In a bid to encourage greater participation and investment in the exploration and production (E&P) sector of the country, the Central government has announced an extension of the submission deadline for the Open Acreage Licensing Programme (OALP) Round-VIII.
This extension aims to provide interested parties with more time to prepare and submit their bids for the 10 blocks available for international competitive bidding. The government’s decision reflects its commitment to attracting increased interest and investment in India’s E&P sector.
Recently, the Ministry of Petroleum and Natural Gas (MoP&NG) launched the OALP Bid Round-VIII, offering 10 blocks for exploration and production activities. To facilitate the bidding process, the government has extended the deadline for bid submission to July 5, 2023, at 12:00 hours. This extension is expected to encourage more companies to participate and foster competition in the bidding process.
The successful allocation of the OALP Round-VIII Blocks will expand the exploration area by a significant 34,364.53 square kilometers, resulting in a cumulative exploration acreage of 242,055 square kilometers under OALP. This expansion will create additional opportunities for oil and gas exploration and production activities in the country.
The OALP is part of the government’s broader strategy to attract investment and enhance domestic oil and gas production. The Hydrocarbon Exploration and Licensing Policy (HELP), introduced in 2016, established a transparent and investor-friendly framework for the E&P sector. To date, seven rounds of OALP have been successfully concluded, resulting in the allocation of 134 E&P blocks across 19 sedimentary basins, covering an area of 207,691 square kilometers.

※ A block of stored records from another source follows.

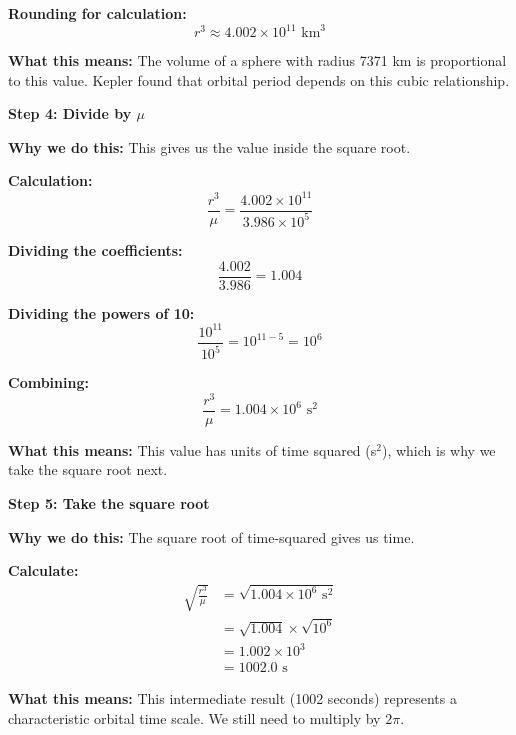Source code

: \documentclass[11pt,letterpaper]{article}
\begin{document}
\textbf{Rounding for calculation:}
\begin{equation}
r^3 \approx 4.002 \times 10^{11} \text{ km}^3
\end{equation}

\textbf{What this means:} The volume of a sphere with radius 7371 km is proportional to this value. Kepler found that orbital period depends on this cubic relationship.

\vspace{0.3cm}

\textbf{Step 4: Divide by $\mu$}

\textbf{Why we do this:} This gives us the value inside the square root.

\textbf{Calculation:}
\begin{equation}
\frac{r^3}{\mu} = \frac{4.002 \times 10^{11}}{3.986 \times 10^5}
\end{equation}

\textbf{Dividing the coefficients:}
\begin{equation}
\frac{4.002}{3.986} = 1.004
\end{equation}

\textbf{Dividing the powers of 10:}
\begin{equation}
\frac{10^{11}}{10^5} = 10^{11-5} = 10^6
\end{equation}

\textbf{Combining:}
\begin{equation}
\frac{r^3}{\mu} = 1.004 \times 10^6 \text{ s}^2
\end{equation}

\textbf{What this means:} This value has units of time squared (s$^2$), which is why we take the square root next.

\vspace{0.3cm}

\textbf{Step 5: Take the square root}

\textbf{Why we do this:} The square root of time-squared gives us time.

\textbf{Calculate:}
\begin{align}
\sqrt{\frac{r^3}{\mu}} &= \sqrt{1.004 \times 10^6 \text{ s}^2} \\
&= \sqrt{1.004} \times \sqrt{10^6} \\
&= 1.002 \times 10^3 \\
&= 1002.0 \text{ s}
\end{align}

\textbf{What this means:} This intermediate result (1002 seconds) represents a characteristic orbital time scale. We still need to multiply by $2\pi$.
\end{document}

The government has taken various measures in recent years to promote investment in the sector. These initiatives include a significant reduction of “No-Go” areas in the Indian offshore by 99%, simplification of procedures for carving out open acreage blocks and providing flexibility in drilling commitments. Additionally, modifications have been made to the contractual framework, evaluation criteria, and bidding terms to improve the ease of doing business and attract more investment.
Interested bidders are encouraged to carefully review the revised terms and conditions, which are available on the Directorate General of Hydrocarbons (DGH) website and the dedicated e-bidding portal. The government has provided comprehensive information on the changes in the contractual framework, including larger acreage areas, flexible work programs, and extended stabilization periods to incentivize early monetization of discoveries.